--- THE INPUT Enclosed Below ---

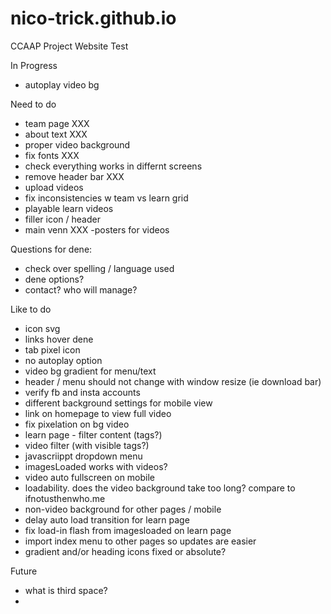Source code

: # nico-trick.github.io
CCAAP Project Website Test

In Progress
- autoplay video bg


Need to do
- team page XXX
- about text XXX
- proper video background
- fix fonts XXX
- check everything works in differnt screens
- remove header bar  XXX
- upload videos
- fix inconsistencies w team vs  learn grid
- playable  learn videos
- filler icon / header
- main venn XXX
-posters for videos


Questions for dene:
- check over spelling / language used
- dene options?
- contact? who will manage?

Like to do
- icon svg
- links hover dene
- tab pixel icon
- no autoplay option
- video bg gradient for menu/text
- header / menu should not change with window resize  (ie download bar)
- verify fb and insta accounts
- different background settings for mobile view
- link on homepage to view full video
- fix pixelation on bg video
-  learn page - filter content (tags?)
- video filter (with visible tags?)
- javascriippt dropdown menu
- imagesLoaded works with videos?
- video auto fullscreen on mobile
- loadability. does the video background take too long? compare to ifnotusthenwho.me
- non-video background for other pages / mobile
- delay auto load transition for  learn page
- fix load-in flash from imagesloaded on  learn page
- import index menu to other pages so updates are easier
- gradient and/or heading icons fixed or absolute?

Future
- what is third space?
- 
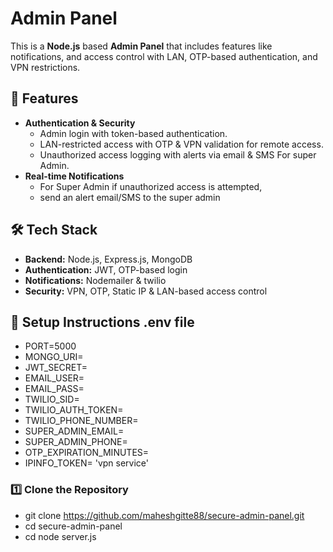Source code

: # Admin Panel

This is a **Node.js** based **Admin Panel** that includes features like notifications, and access control with LAN, OTP-based authentication, and VPN restrictions.

## 🚀 Features
- **Authentication & Security**
  - Admin login with token-based authentication.
  - LAN-restricted access with OTP & VPN validation for remote access.
  - Unauthorized access logging with alerts via email & SMS For super Admin.
- **Real-time Notifications**
  - For Super Admin if unauthorized access is attempted,
  - send an alert email/SMS to the super admin
    
## 🛠️ Tech Stack
- **Backend:** Node.js, Express.js, MongoDB
- **Authentication:** JWT, OTP-based login
- **Notifications:** Nodemailer & twilio
- **Security:** VPN, OTP, Static IP & LAN-based access control

## 🔧 Setup Instructions .env file 

- PORT=5000
- MONGO_URI= 
- JWT_SECRET=
- EMAIL_USER=
- EMAIL_PASS=
- TWILIO_SID=
- TWILIO_AUTH_TOKEN=
- TWILIO_PHONE_NUMBER=
- SUPER_ADMIN_EMAIL=
- SUPER_ADMIN_PHONE=
- OTP_EXPIRATION_MINUTES=
- IPINFO_TOKEN= 'vpn service'

### 1️⃣ Clone the Repository
- git clone https://github.com/maheshgitte88/secure-admin-panel.git
- cd secure-admin-panel
- cd node server.js
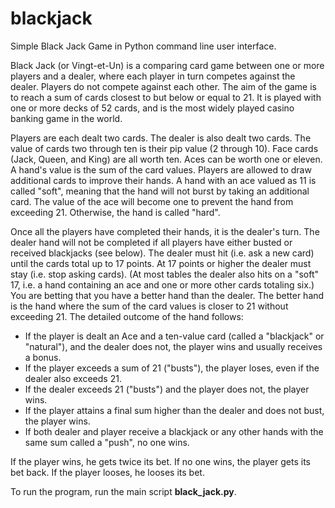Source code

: # blackjack
Simple Black Jack Game in Python command line user interface.

Black Jack (or Vingt-et-Un) is a comparing card game between one or more players and a dealer, where each player in turn competes against the dealer. Players do not compete against each other. The aim of the game is to reach a sum of cards closest to but below or equal to 21. It is played with one or more decks of 52 cards, and is the most widely played casino banking game in the world.

Players are each dealt two cards. The dealer is also dealt two cards. The value of cards two through ten is their pip value (2 through 10). Face cards (Jack, Queen, and King) are all worth ten. Aces can be worth one or eleven. A hand's value is the sum of the card values. Players are allowed to draw additional cards to improve their hands. A hand with an ace valued as 11 is called "soft", meaning that the hand will not burst by taking an additional card. The value of the ace will become one to prevent the hand from exceeding 21. Otherwise, the hand is called "hard".

Once all the players have completed their hands, it is the dealer's turn. The dealer hand will not be completed if all players have either busted or received blackjacks (see below). The dealer must hit (i.e. ask a new card) until the cards total up to 17 points. At 17 points or higher the dealer must stay (i.e. stop asking cards). (At most tables the dealer also hits on a "soft" 17, i.e. a hand containing an ace and one or more other cards totaling six.) You are betting that you have a better hand than the dealer. The better hand is the hand where the sum of the card values is closer to 21 without exceeding 21. The detailed outcome of the hand follows:

- If the player is dealt an Ace and a ten-value card (called a "blackjack" or "natural"), and the dealer does not, the player wins and usually receives a bonus.
- If the player exceeds a sum of 21 ("busts"), the player loses, even if the dealer also exceeds 21.
- If the dealer exceeds 21 ("busts") and the player does not, the player wins.
- If the player attains a final sum higher than the dealer and does not bust, the player wins.
- If both dealer and player receive a blackjack or any other hands with the same sum called a "push", no one wins.

If the player wins, he gets twice its bet. If no one wins, the player gets its bet back. If the player looses, he looses its bet.

To run the program, run the main script <b>black_jack.py</b>.
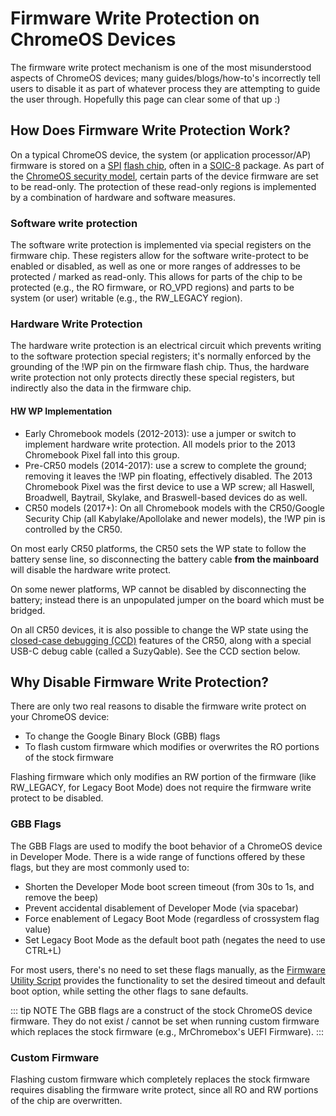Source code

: # Firmware Write Protection on ChromeOS Devices

The firmware write protect mechanism is one of the most misunderstood aspects of ChromeOS devices; many guides/blogs/how-to's incorrectly tell users to disable it as part of whatever process they are attempting to guide the user through. Hopefully this page can clear some of that up :)

## How Does Firmware Write Protection Work?

On a typical ChromeOS device, the system (or application processor/AP) firmware is stored on a [SPI](https://en.wikipedia.org/wiki/Serial_Peripheral_Interface) [flash chip](https://en.wikipedia.org/wiki/Flash_memory#Serial_flash), often in a [SOIC-8](https://en.wikipedia.org/wiki/Small_Outline_Integrated_Circuit) package. As part of the [ChromeOS security model](https://www.chromium.org/chromium-os/chromiumos-design-docs/firmware-boot-and-recovery), certain parts of the device firmware are set to be read-only. The protection of these read-only regions is implemented by a combination of hardware and software measures.

### Software write protection

The software write protection is implemented via special registers on the firmware chip. These registers allow for the software write-protect to be enabled or disabled, as well as one or more ranges of addresses to be protected / marked as read-only. This allows for parts of the chip to be protected (e.g., the RO firmware, or RO_VPD regions) and parts to be system (or user) writable (e.g., the RW_LEGACY region).

### Hardware Write Protection

The hardware write protection is an electrical circuit which prevents writing to the software protection special registers; it's normally enforced by the grounding of the !WP pin on the firmware flash chip. Thus, the hardware write protection not only protects directly these special registers, but indirectly also the data in the firmware chip.

#### HW WP Implementation

*   Early Chromebook models (2012-2013): use a jumper or switch to implement hardware write protection. All models prior to the 2013 Chromebook Pixel fall into this group.
*   Pre-CR50 models (2014-2017): use a screw to complete the ground; removing it leaves the !WP pin floating, effectively disabled. The 2013 Chromebook Pixel was the first device to use a WP screw; all Haswell, Broadwell, Baytrail, Skylake, and Braswell-based devices do as well.
*   CR50 models (2017+): On all Chromebook models with the CR50/Google Security Chip (all Kabylake/Apollolake and newer models), the !WP pin is controlled by the CR50.

On most early CR50 platforms, the CR50 sets the WP state to follow the battery sense line, so disconnecting the battery cable **from the mainboard** will disable the hardware write protect.

On some newer platforms, WP cannot be disabled by disconnecting the battery; instead there is an unpopulated jumper on the board which must be bridged.

On all CR50 devices, it is also possible to change the WP state using the [closed-case debugging (CCD)](https://chromium.googlesource.com/chromiumos/platform/ec/+/cr50_stab/docs/case_closed_debugging_gsc.md) features of the CR50, along with a special USB-C debug cable (called a SuzyQable). See the CCD section below.

## Why Disable Firmware Write Protection?

There are only two real reasons to disable the firmware write protect on your ChromeOS device:

*   To change the Google Binary Block (GBB) flags
*   To flash custom firmware which modifies or overwrites the RO portions of the stock firmware

Flashing firmware which only modifies an RW portion of the firmware (like RW_LEGACY, for Legacy Boot Mode) does not require the firmware write protect to be disabled.

### GBB Flags

The GBB Flags are used to modify the boot behavior of a ChromeOS device in Developer Mode. There is a wide range of functions offered by these flags, but they are most commonly used to:

*   Shorten the Developer Mode boot screen timeout (from 30s to 1s, and remove the beep)
*   Prevent accidental disablement of Developer Mode (via spacebar)
*   Force enablement of Legacy Boot Mode (regardless of crossystem flag value)
*   Set Legacy Boot Mode as the default boot path (negates the need to use CTRL+L)

For most users, there's no need to set these flags manually, as the [Firmware Utility Script](/docs/fwscript.md) provides the functionality to set the desired timeout and default boot option, while setting the other flags to sane defaults.

::: tip NOTE
The GBB flags are a construct of the stock ChromeOS device firmware. They do not exist / cannot be set when running custom firmware which replaces the stock firmware (e.g., MrChromebox's UEFI Firmware).
:::

### Custom Firmware

Flashing custom firmware which completely replaces the stock firmware requires disabling the firmware write protect, since all RO and RW portions of the chip are overwritten.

--- End of Enclosed THE INPUT ---

Gather each line from the entries above that includes the word "cable".

On most early CR50 platforms, the CR50 sets the WP state to follow the battery sense line, so disconnecting the battery cable **from the mainboard** will disable the hardware write protect.
On all CR50 devices, it is also possible to change the WP state using the [closed-case debugging (CCD)](https://chromium.googlesource.com/chromiumos/platform/ec/+/cr50_stab/docs/case_closed_debugging_gsc.md) features of the CR50, along with a special USB-C debug cable (called a SuzyQable). See the CCD section below.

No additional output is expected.